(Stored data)
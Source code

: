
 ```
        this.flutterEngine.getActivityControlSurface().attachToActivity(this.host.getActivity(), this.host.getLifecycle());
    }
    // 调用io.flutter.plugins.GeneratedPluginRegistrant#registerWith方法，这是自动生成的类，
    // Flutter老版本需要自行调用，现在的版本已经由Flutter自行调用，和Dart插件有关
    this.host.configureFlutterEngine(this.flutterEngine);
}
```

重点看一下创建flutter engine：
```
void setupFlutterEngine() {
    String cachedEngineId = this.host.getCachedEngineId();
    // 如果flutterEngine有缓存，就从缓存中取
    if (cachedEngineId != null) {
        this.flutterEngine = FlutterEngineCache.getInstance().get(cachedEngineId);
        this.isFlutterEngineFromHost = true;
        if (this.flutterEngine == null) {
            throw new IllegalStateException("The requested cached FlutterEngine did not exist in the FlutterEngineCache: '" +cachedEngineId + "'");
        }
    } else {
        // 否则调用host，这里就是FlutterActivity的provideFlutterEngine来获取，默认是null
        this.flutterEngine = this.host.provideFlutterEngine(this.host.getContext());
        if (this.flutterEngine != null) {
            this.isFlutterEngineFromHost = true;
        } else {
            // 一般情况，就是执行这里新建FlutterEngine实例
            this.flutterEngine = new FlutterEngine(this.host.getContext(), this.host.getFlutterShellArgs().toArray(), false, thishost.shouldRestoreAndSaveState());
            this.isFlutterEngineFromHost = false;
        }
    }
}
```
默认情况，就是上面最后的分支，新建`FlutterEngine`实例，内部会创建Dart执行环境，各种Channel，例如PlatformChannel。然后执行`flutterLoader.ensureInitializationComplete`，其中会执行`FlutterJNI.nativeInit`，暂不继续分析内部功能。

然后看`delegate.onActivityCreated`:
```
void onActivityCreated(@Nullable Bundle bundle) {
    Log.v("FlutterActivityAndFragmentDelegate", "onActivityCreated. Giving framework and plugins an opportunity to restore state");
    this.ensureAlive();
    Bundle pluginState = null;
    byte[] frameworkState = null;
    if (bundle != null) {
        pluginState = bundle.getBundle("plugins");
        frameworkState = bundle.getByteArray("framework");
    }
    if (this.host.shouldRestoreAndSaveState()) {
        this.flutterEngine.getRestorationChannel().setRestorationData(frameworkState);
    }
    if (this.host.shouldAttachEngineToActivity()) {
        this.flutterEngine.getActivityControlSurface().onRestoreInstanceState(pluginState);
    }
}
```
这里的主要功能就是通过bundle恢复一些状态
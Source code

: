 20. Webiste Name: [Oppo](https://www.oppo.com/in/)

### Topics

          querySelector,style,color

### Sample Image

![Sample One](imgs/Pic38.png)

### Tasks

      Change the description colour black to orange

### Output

== Your objective ==
What you write must match the records above exactly, line for line.

== Response to the exercise ==
Source code

:
 ```
        this.flutterEngine.getActivityControlSurface().attachToActivity(this.host.getActivity(), this.host.getLifecycle());
    }
    // 调用io.flutter.plugins.GeneratedPluginRegistrant#registerWith方法，这是自动生成的类，
    // Flutter老版本需要自行调用，现在的版本已经由Flutter自行调用，和Dart插件有关
    this.host.configureFlutterEngine(this.flutterEngine);
}
```

重点看一下创建flutter engine：
```
void setupFlutterEngine() {
    String cachedEngineId = this.host.getCachedEngineId();
    // 如果flutterEngine有缓存，就从缓存中取
    if (cachedEngineId != null) {
        this.flutterEngine = FlutterEngineCache.getInstance().get(cachedEngineId);
        this.isFlutterEngineFromHost = true;
        if (this.flutterEngine == null) {
            throw new IllegalStateException("The requested cached FlutterEngine did not exist in the FlutterEngineCache: '" +cachedEngineId + "'");
        }
    } else {
        // 否则调用host，这里就是FlutterActivity的provideFlutterEngine来获取，默认是null
        this.flutterEngine = this.host.provideFlutterEngine(this.host.getContext());
        if (this.flutterEngine != null) {
            this.isFlutterEngineFromHost = true;
        } else {
            // 一般情况，就是执行这里新建FlutterEngine实例
            this.flutterEngine = new FlutterEngine(this.host.getContext(), this.host.getFlutterShellArgs().toArray(), false, thishost.shouldRestoreAndSaveState());
            this.isFlutterEngineFromHost = false;
        }
    }
}
```
默认情况，就是上面最后的分支，新建`FlutterEngine`实例，内部会创建Dart执行环境，各种Channel，例如PlatformChannel。然后执行`flutterLoader.ensureInitializationComplete`，其中会执行`FlutterJNI.nativeInit`，暂不继续分析内部功能。

然后看`delegate.onActivityCreated`:
```
void onActivityCreated(@Nullable Bundle bundle) {
    Log.v("FlutterActivityAndFragmentDelegate", "onActivityCreated. Giving framework and plugins an opportunity to restore state");
    this.ensureAlive();
    Bundle pluginState = null;
    byte[] frameworkState = null;
    if (bundle != null) {
        pluginState = bundle.getBundle("plugins");
        frameworkState = bundle.getByteArray("framework");
    }
    if (this.host.shouldRestoreAndSaveState()) {
        this.flutterEngine.getRestorationChannel().setRestorationData(frameworkState);
    }
    if (this.host.shouldAttachEngineToActivity()) {
        this.flutterEngine.getActivityControlSurface().onRestoreInstanceState(pluginState);
    }
}
```
这里的主要功能就是通过bundle恢复一些状态
Source code

: 20. Webiste Name: [Oppo](https://www.oppo.com/in/)

### Topics

          querySelector,style,color

### Sample Image

![Sample One](imgs/Pic38.png)

### Tasks

      Change the description colour black to orange

### Output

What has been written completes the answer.